A few months ago, I was pregnant with my fifth baby.  I was on modified bed rest (i.e., get up and do anything you have to and otherwise sit around like a useless blob.  It's very depressing, and not dire enough to merit any real concern.  It sucked.)  I had this condition that made me itch like I had poison oak all over my body.  And I was going in for super fun bi-weekly ultrasounds.  I had a very full plate.

I went with my four kids to church alone and sat down in a pew.  I hadn't been for a few weeks thanks to the baby issues and spring break.  I noticed a new woman sitting behind me with two older girls who I'd never seen before.  The Spirit prompted me to introduce myself.

I declined. After all, I didn't have time to fellowship anyone, and soon I'd be out of pocket for like two months with a new baby.

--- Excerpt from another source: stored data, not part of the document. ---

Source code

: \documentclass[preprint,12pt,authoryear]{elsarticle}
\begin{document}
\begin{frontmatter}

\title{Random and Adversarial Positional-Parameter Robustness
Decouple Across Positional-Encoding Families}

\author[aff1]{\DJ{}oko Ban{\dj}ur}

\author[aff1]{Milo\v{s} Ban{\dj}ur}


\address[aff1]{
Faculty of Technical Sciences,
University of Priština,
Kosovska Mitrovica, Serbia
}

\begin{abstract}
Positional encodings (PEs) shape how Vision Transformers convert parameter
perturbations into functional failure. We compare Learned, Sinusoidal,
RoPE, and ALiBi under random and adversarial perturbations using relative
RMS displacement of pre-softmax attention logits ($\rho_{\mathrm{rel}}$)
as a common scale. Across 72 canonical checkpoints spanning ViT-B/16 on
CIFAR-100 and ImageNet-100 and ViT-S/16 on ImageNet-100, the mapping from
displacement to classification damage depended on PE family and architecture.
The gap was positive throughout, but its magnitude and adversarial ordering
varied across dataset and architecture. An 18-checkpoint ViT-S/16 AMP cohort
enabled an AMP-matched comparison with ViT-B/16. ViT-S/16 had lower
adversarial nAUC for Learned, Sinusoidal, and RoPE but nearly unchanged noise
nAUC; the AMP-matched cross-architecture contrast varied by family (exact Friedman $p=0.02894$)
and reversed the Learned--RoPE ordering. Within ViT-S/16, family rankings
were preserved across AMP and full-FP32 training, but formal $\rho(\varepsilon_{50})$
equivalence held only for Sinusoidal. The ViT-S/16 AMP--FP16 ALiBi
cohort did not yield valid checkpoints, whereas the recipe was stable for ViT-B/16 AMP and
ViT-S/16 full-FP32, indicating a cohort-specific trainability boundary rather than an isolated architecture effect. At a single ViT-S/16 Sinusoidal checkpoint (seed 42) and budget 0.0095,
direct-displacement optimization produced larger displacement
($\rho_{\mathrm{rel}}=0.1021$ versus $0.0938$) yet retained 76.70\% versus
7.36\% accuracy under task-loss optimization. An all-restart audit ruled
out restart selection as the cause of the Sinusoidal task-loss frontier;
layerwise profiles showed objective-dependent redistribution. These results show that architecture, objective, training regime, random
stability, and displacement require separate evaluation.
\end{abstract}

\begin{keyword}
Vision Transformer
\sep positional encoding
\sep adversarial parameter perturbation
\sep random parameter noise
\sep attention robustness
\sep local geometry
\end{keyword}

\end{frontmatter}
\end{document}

The Spirit prompted me again.  Introduce yourself.

I ignored it again.  I had my kids here alone.  I have too much going on.  I don't need any more things to worry about.  I don't have the energy or resources.

The Spirit prompted me again.

Fine.

I turned around and rather awkwardly said, "Hey my name's Bridget.  I haven't seen you before.  Are you new?"

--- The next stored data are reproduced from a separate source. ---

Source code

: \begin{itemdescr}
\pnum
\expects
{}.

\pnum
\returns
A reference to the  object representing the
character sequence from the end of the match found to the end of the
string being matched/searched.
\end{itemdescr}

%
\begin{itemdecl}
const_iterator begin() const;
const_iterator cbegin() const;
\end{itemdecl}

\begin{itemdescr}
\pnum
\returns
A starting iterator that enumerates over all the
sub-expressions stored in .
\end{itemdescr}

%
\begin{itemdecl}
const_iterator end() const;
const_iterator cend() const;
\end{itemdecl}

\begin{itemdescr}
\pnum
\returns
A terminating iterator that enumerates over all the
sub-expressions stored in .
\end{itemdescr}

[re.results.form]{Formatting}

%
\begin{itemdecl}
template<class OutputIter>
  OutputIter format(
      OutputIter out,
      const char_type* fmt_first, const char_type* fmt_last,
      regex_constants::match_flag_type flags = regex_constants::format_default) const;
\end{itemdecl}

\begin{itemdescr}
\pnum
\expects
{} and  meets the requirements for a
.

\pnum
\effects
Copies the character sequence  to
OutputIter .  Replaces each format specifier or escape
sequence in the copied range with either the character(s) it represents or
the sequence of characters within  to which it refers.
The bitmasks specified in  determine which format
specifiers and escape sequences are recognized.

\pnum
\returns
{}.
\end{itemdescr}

She told me her name.  She mentioned her kids ages.

There, good enough? I thought.  But then during Sunday School the Spirit again told me.  Sit by her.  Gah.  So I did.  We chatted and it was nice enough.  I found out her husband was overseas.  Egads, she would need help.  She was in the process of moving into our ward.  I grit my teeth and offered to help, thinking, how am I going to be able to help someone else? I'm barely hanging on.

I should say here, I have always struggled with having friends.

This is sort of hard to say.  When I was in grade school, and middle school, I was super dorky.  The cool kids picked on me in part because my family was poor and my mom made my clothes, in part because of my librarian glasses, in part because we moved a lot which perpetually made me the new kid, and in part because I was... a dork.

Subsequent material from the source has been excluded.